Cultivating the Opposite of Fear
The void of uncertainty strikes again—this time, we’ve got a remedy.
I’ve been ramping up my meditation practices lately; mostly because I’ve been facing the void of uncertainty, again. The void of uncertainty—an open space in my life, a big “I don’t know yet”. How scary and exciting. I’ve written about the void before, linked here. To quote my past self:
Any new beginning is an opportunity to clear out what you don’t want and invite in what you do. In the interim is the void — the space between what is coming and what you left behind. You must learn to live in and go through the void so that it can take you somewhere different. This isn’t necessarily because what you left behind was ‘bad’, but because there are things you are meant to experience that require change and letting go.
The void brings uncertainty, and often, fear. It’s distressing to see a huge hole in your life where something used to be — and maybe that last thing was really great, so why did you have to let go of it? Can’t you go back to that good thing? What if the next thing is worse? It’s easy to be driven by fear when faced with a void, hence the common tendency to scramble to fill the space to escape the emptiness.
I wrote the above almost three years ago, and have learned a few things from working my way through voids of uncertainty since then. Namely, that they don’t have to be something to fear—a stretch of uncertainty can simply be an opportunity to collaborate with life and wait and see what happens. However, fear of the future still commonly crops up, and thus, my main strategy during these periods is to turn to the teachings which I know stand the test of time: Old, tried and true wisdom. Ram Dass is one of my go-to’s; if you’ve been around here longer than a month, you have been subject to many of his teachings via this newsletter.
Over this last weekend, I listened a dozen times to this 4-minute video of a Ram Dass talk called “The Antidote to Fear”. This is what’s getting me through the void, this time.
In it, Ram Dass speaks about fear, generally, as well as any sort of uncomfortable feeling, like anger or anxiety. He defines fear as a symptom of feeling separate; more specifically, as a symptom of identifying with your separateness. “There will be fear if there is separateness.” The separateness he is referring to, as I understand it, is about feeling separate from humanity, or life itself. This feeling of separateness feeds our fears—of loss, of aloneness, of the future, of uncertainty, of death.
The antidote, as Ram Dass tells us, is this:“instead of responding to each fear specifically, you work on the other part of you, the feeling of your connectedness to all things.”
This, to me, is the most profound way of dealing with fear or anxiety: not to give it more attention or try to “figure it out”, but to switch your focus to something else—such as your sense of connectedness to life.
Ram Dass advises us to simply “let the fear manifest as it manifests,” and to “cultivate an ability to just notice [the fear], without judging it…” As he goes on to say,“The answer is not to push away the fear, but to cultivate the other part of yourself, [the part] that is connected to all things. Because that part of you is not fear.”
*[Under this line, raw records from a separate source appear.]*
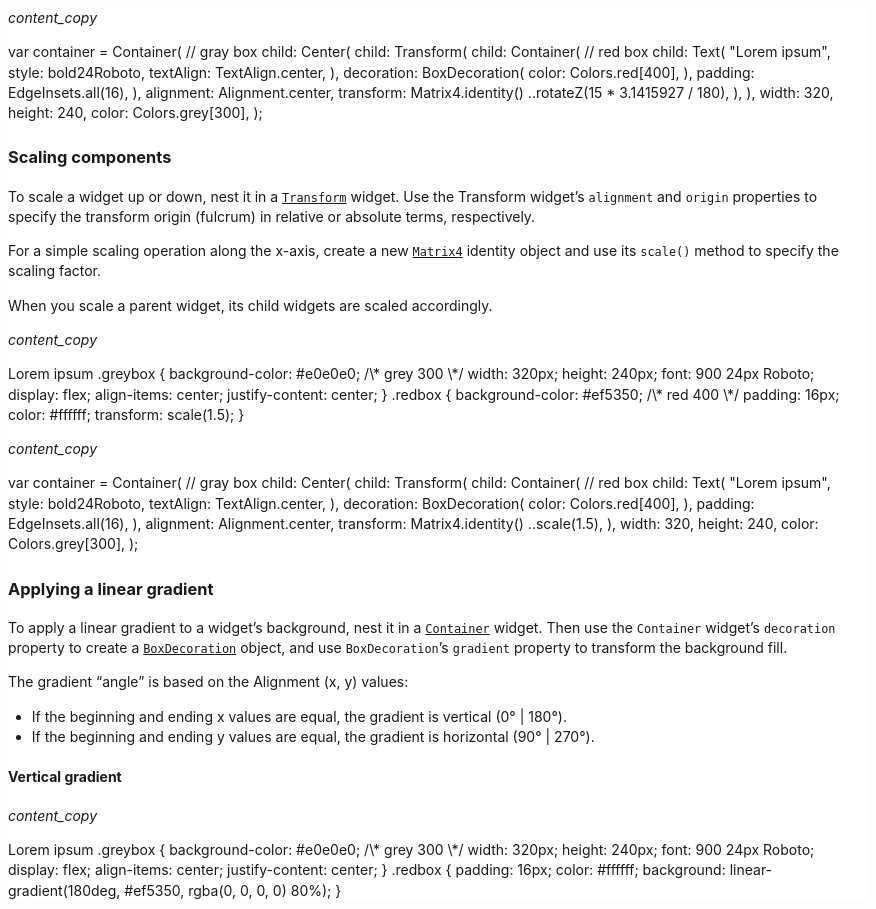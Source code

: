 _content\_copy_

var container \= Container( // gray box child: Center( child: Transform( child: Container( // red box child: Text( "Lorem ipsum", style: bold24Roboto, textAlign: TextAlign.center, ), decoration: BoxDecoration( color: Colors.red\[400\], ), padding: EdgeInsets.all(16), ), alignment: Alignment.center, transform: Matrix4.identity() ..rotateZ(15 \* 3.1415927 / 180), ), ), width: 320, height: 240, color: Colors.grey\[300\], );

### [](https://flutter.dev/docs/get-started/flutter-for/web-devs#scaling-components)Scaling components

To scale a widget up or down, nest it in a [`Transform`](https://api.flutter.dev/flutter/widgets/Transform-class.html) widget. Use the Transform widget’s `alignment` and `origin` properties to specify the transform origin (fulcrum) in relative or absolute terms, respectively.

For a simple scaling operation along the x-axis, create a new [`Matrix4`](https://api.flutter.dev/flutter/vector_math_64/Matrix4-class.html) identity object and use its `scale()` method to specify the scaling factor.

When you scale a parent widget, its child widgets are scaled accordingly.

_content\_copy_

<div class\="greybox"\> <div class\="redbox"\> Lorem ipsum </div\> </div\> .greybox { background-color: #e0e0e0; /\* grey 300 \*/ width: 320px; height: 240px; font: 900 24px Roboto; display: flex; align-items: center; justify-content: center; } .redbox { background-color: #ef5350; /\* red 400 \*/ padding: 16px; color: #ffffff; transform: scale(1.5); }

_content\_copy_

var container \= Container( // gray box child: Center( child: Transform( child: Container( // red box child: Text( "Lorem ipsum", style: bold24Roboto, textAlign: TextAlign.center, ), decoration: BoxDecoration( color: Colors.red\[400\], ), padding: EdgeInsets.all(16), ), alignment: Alignment.center, transform: Matrix4.identity() ..scale(1.5), ), 
  width: 320, height: 240, color: Colors.grey\[300\], );

### [](https://flutter.dev/docs/get-started/flutter-for/web-devs#applying-a-linear-gradient)Applying a linear gradient

To apply a linear gradient to a widget’s background, nest it in a [`Container`](https://api.flutter.dev/flutter/widgets/Container-class.html) widget. Then use the `Container` widget’s `decoration` property to create a [`BoxDecoration`](https://api.flutter.dev/flutter/painting/BoxDecoration-class.html) object, and use `BoxDecoration`’s `gradient` property to transform the background fill.

The gradient “angle” is based on the Alignment (x, y) values:

- If the beginning and ending x values are equal, the gradient is vertical (0° | 180°).
- If the beginning and ending y values are equal, the gradient is horizontal (90° | 270°).

#### [](https://flutter.dev/docs/get-started/flutter-for/web-devs#vertical-gradient)Vertical gradient

_content\_copy_

<div class\="greybox"\> <div class\="redbox"\> Lorem ipsum </div\> </div\> .greybox { background-color: #e0e0e0; /\* grey 300 \*/ width: 320px; height: 240px; font: 900 24px Roboto; display: flex; align-items: center; justify-content: center; } .redbox { padding: 16px; color: #ffffff; background: linear-gradient(180deg, #ef5350, rgba(0, 0, 0, 0) 80%); }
In other words, to deal with our fears—of the future, of uncertainty, or whatever else dominates our psyches—let them be exactly as they are.
His advice reminds me of working with frustrated children: when a child is having tantrums, the answer is not to give it too much attention, nor is it to try and stamp it out immediately. Instead, the best strategy is often to simply accept what is happening. Allow the tantrum to exist—because it does—and shift the focus toward cultivating connection with the child. Further, working to create more positive interactions with the child when a tantrum is not occurring will do wonders for when a crisis does arise.
When your mind has tantrums, or is afraid of something, or wants answers before they are available, try the same tactics: don’t give your fear too much attention, and don’t ignore it. Allow it to be there, don’t act on it, and instead attend to your sense of connectedness.
Sometimes, wisdom like that of Ram Dass’ can feel esoteric or vague; advice like “cultivate your sense of connectedness” may indeed sound that way. Still, I’d bet that every one of us knows essentially what this means, and that we each have slightly different ways of doing this already. It may look like connecting with another person, or going outside and looking up at the sky, or sitting quietly and observing your breath. Reminding ourselves that we are intrinsically connected to all of life, to others, to this world, can come in many different forms. When we feel connected, fear quiets down and takes the backseat, all on its own.
In the midst of a void of uncertainty—is anyone else here too, by the way?—let us try not attending or responding to the fears that come up about the future. Let us try allowing all of the fear, or anxiety, or anger, to be there, exactly as they are.
If Ram Dass is right that fear is a manifestation of our feeling of separateness; let us experiment, then, with leaning into our inherent connectedness.